## Try it
Repeat the line that contains "the DDH assumption." exactly, along with each following line up to and including the last line of the entries.

Top of Data to examine

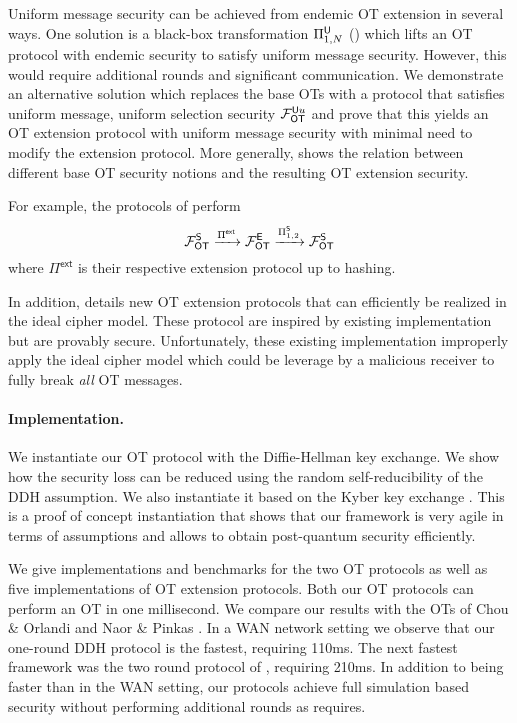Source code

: Uniform message security can be achieved from endemic OT extension in several ways. One solution is a black-box transformation $\Pi^\mathsf{U}_{1,N}$ () which lifts an OT protocol with endemic security to satisfy uniform message security. However, this would require additional rounds and significant communication. We demonstrate an alternative solution which replaces the base OTs with a protocol that satisfies uniform message, uniform selection security $\mathcal{F}_{\mathsf{OT}}^{\mathsf{U} u}$ and prove that this yields an OT extension protocol with uniform message security with minimal need to modify the extension protocol. More generally,  shows the relation between different base OT security notions and the resulting OT extension security. 

\iffullversion
For example, the protocols of \cite{C:IKNP03,EC:ALSZ15,C:KelOrsSch15} perform
$$
\mathcal{F}_{\mathsf{OT}}^\mathsf{S} \xrightarrow{\Pi^{\textsf{ext}}} \mathcal{F}_{\mathsf{OT}}^\mathsf{E} \xrightarrow{\Pi^{\mathsf{S}}_{1,2}} \mathcal{F}_{\mathsf{OT}}^\mathsf{S}
$$
where $\Pi^\textsf{ext}$ is their respective extension protocol up to hashing.
\fi

In addition,  details new OT extension protocols that can efficiently be realized in the ideal cipher model. These protocol are inspired by existing implementation \cite{libOTe,KOS,EMP} but are provably secure. Unfortunately, these existing implementation improperly apply the ideal cipher model which could be leverage by a malicious receiver to fully break \emph{all} OT messages. 


\paragraph{Implementation.} We instantiate our OT protocol with the Diffie-Hellman key exchange. We show how the security loss can be reduced using the random self-reducibility of the DDH assumption. 
We also instantiate it based on the Kyber key exchange \cite{EPRINT:BDKLLS17,NISTPQC-R1:CRYSTALS-KYBER17}. This is a proof of concept instantiation that shows that our framework is very agile in terms of assumptions and allows to obtain post-quantum security efficiently. 

We give implementations and benchmarks for the two OT protocols as well as five implementations of OT extension protocols. Both our OT protocols can perform an OT in one millisecond. We compare our results with the OTs of Chou \& Orlandi \cite{LC:ChoOrl15} and Naor \& Pinkas \cite{SODA:NaoPin01}. In a WAN network setting we observe that our one-round DDH protocol is the fastest, requiring 110ms. The next fastest framework was the two round protocol of \cite{LC:ChoOrl15}, requiring 210ms. In addition to being faster than \cite{LC:ChoOrl15} in the WAN setting, our protocols achieve full simulation based security without performing additional rounds as \cite{LC:ChoOrl15} requires.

Bottom of Data to examine

## Exercise answer
\paragraph{Implementation.} We instantiate our OT protocol with the Diffie-Hellman key exchange. We show how the security loss can be reduced using the random self-reducibility of the DDH assumption. 
We also instantiate it based on the Kyber key exchange \cite{EPRINT:BDKLLS17,NISTPQC-R1:CRYSTALS-KYBER17}. This is a proof of concept instantiation that shows that our framework is very agile in terms of assumptions and allows to obtain post-quantum security efficiently. 

We give implementations and benchmarks for the two OT protocols as well as five implementations of OT extension protocols. Both our OT protocols can perform an OT in one millisecond. We compare our results with the OTs of Chou \& Orlandi \cite{LC:ChoOrl15} and Naor \& Pinkas \cite{SODA:NaoPin01}. In a WAN network setting we observe that our one-round DDH protocol is the fastest, requiring 110ms. The next fastest framework was the two round protocol of \cite{LC:ChoOrl15}, requiring 210ms. In addition to being faster than \cite{LC:ChoOrl15} in the WAN setting, our protocols achieve full simulation based security without performing additional rounds as \cite{LC:ChoOrl15} requires.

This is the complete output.